From 0.71× to 1.16× MLX — Passing MLX on Lightning-1.7B Decode
The story of pushing Tungsten's pure-Tungsten Lightning-1.7B nvfp4 decode from 146 tok/s (0.71× MLX) to 240 tok/s (1.16× MLX) in one session, and what we learned along the way about Apple GPU performance that's genuinely non-obvious.
The model is bradyclarke/Lightning-1.7B-mlx-nvfp4 — a Qwen3-architecture 1.7B parameter model with NVIDIA-style 4-bit packed weights (E2M1 with group_size=16 and E4M3 fp8 scales). Pure-Tungsten inference. M3 Max, Apple Silicon. MLX baseline measured via mlx_lm.benchmark sustained: 207 tok/s decode, 4.83 ms/token GPU.
Starting point: every kernel hand-tuned, matvec at MLX parity per-call, fused SDPA online softmax, bf16 KV cache. We had been "kernel-optimized" for many rounds. The remaining gap to MLX was 30%.
Then we ran Frame Capture for the first time, and discovered the bottleneck was a kernel nobody had ever measured.
The performance ladder
decode tok/s GPU µs/token MLX ratio
──────────── ──────────── ─────────
Session start 146.4 6527 0.71×
+ Q/K/V + gate/up matvec fusion 146.6 6452 0.71×
+ argmax fixed (TG=32 → TG=1024) 183.3 5199 0.89×
+ rms_norm fixed (TG=32 → TG=512) 231.1 3938 1.12×
+ @gpu language extension 238.5 3772 1.15×
+ autotune-confirmed final settings 239.5 (mean) 3733 1.16×
Every rung came from peeling off one specific cost the previous version was paying. Each is small in isolation; the total is a 64% improvement in decode tok/s.

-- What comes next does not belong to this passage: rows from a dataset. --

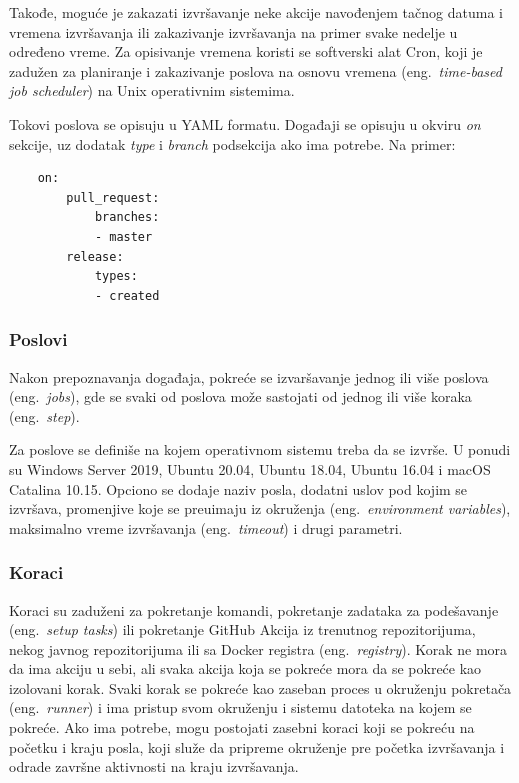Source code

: \documentclass[12pt]{report}
\begin{document}
Takođe, moguće je zakazati izvršavanje neke akcije navođenjem tačnog datuma i vremena izvršavanja ili zakazivanje izvršavanja na primer svake nedelje u određeno vreme. Za opisivanje vremena koristi se softverski alat Cron, koji je zadužen za planiranje i zakazivanje poslova na osnovu vremena (eng.\ \textit{time-based job scheduler}) na Unix operativnim sistemima.

Tokovi poslova se opisuju u YAML formatu. Događaji se opisuju u okviru \textit{on} sekcije, uz dodatak \textit{type} i \textit{branch} podsekcija ako ima potrebe. Na primer:

\begin{samepage}
    \begin{verbatim}
    on:
        pull_request:
            branches:
            - master
        release:
            types:
            - created
    \end{verbatim}
\end{samepage}

\subsubsection{Poslovi}

Nakon prepoznavanja događaja, pokreće se izvaršavanje jednog ili više poslova (eng.\ \textit{jobs}), gde se svaki od poslova može sastojati od jednog ili više koraka (eng.\ \textit{step}).

Za poslove se definiše na kojem operativnom sistemu treba da se izvrše. U ponudi su Windows Server 2019, Ubuntu 20.04, Ubuntu 18.04, Ubuntu 16.04 i macOS Catalina 10.15. Opciono se dodaje naziv posla, dodatni uslov pod kojim se izvršava, promenjive koje se preuimaju iz okruženja (eng.\ \textit{environment variables}), maksimalno vreme izvršavanja (eng.\ \textit{timeout}) i drugi parametri.

\subsubsection{Koraci}

Koraci su zaduženi za pokretanje komandi, pokretanje zadataka za podešavanje (eng.\ \textit{setup tasks}) ili pokretanje GitHub Akcija iz trenutnog repozitorijuma, nekog javnog repozitorijuma ili sa Docker registra (eng.\ \textit{registry}). Korak ne mora da ima akciju u sebi, ali svaka akcija koja se pokreće mora da se pokreće kao izolovani korak. Svaki korak se pokreće kao zaseban proces u okruženju pokretača (eng.\ \textit{runner}) i ima pristup svom okruženju i sistemu datoteka na kojem se pokreće. Ako ima potrebe, mogu postojati zasebni koraci koji se pokreću na početku i kraju posla, koji služe da pripreme okruženje pre početka izvršavanja i odrade završne aktivnosti na kraju izvršavanja.
\end{document}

Rung 0: The state we walked in with
After many earlier optimization rounds (hand-rolled nvfp4_matvec_mlx, ported MLX sdpa_vector for fused attention, bf16 KV cache, zero-copy mmap weight load, scalar-arg autobox), we had:
- 146.4 tok/s decode, 6527 µs/token GPU
- 95.6% GPU-bound — encode = 218 µs, GPU = 6527 µs, only ~300 µs of CPU-side slack
- Per-call matvec time identical to MLX (192 µs/call for both
mlx_quantized_matmuland ournvfp4_matvecat K=N=2048, batch=1, verified through an mlx-c bridge)
The puzzle: if per-call matvec is at MLX parity, where is MLX gaining 30% on aggregate? Our intuition pointed at memory bandwidth (we measured ~31% of M3 Max DRAM peak; MLX is ~42%).
We tried two speculative kernel rewrites without instrumentation:
Rung -1 (rejected): Per-row interleaved nvfp4 layout. Hypothesis: splitting quants and scales into two separate buffers creates two competing DRAM streams that defeat the prefetcher; packing them interleaved as [1B scale | 8B quants] per group should consolidate into one stream. Built the repack kernel + 9-byte stride matvec variant. Result: perf-neutral. Apple Silicon's DRAM controller handles 8+ concurrent streams cleanly; the per-row scale-byte stream is small enough (1B per 16 weights = 6% of weight BW) that the controller already amortizes it efficiently. MLX, we eventually confirmed, uses the same separate-buffer layout we had.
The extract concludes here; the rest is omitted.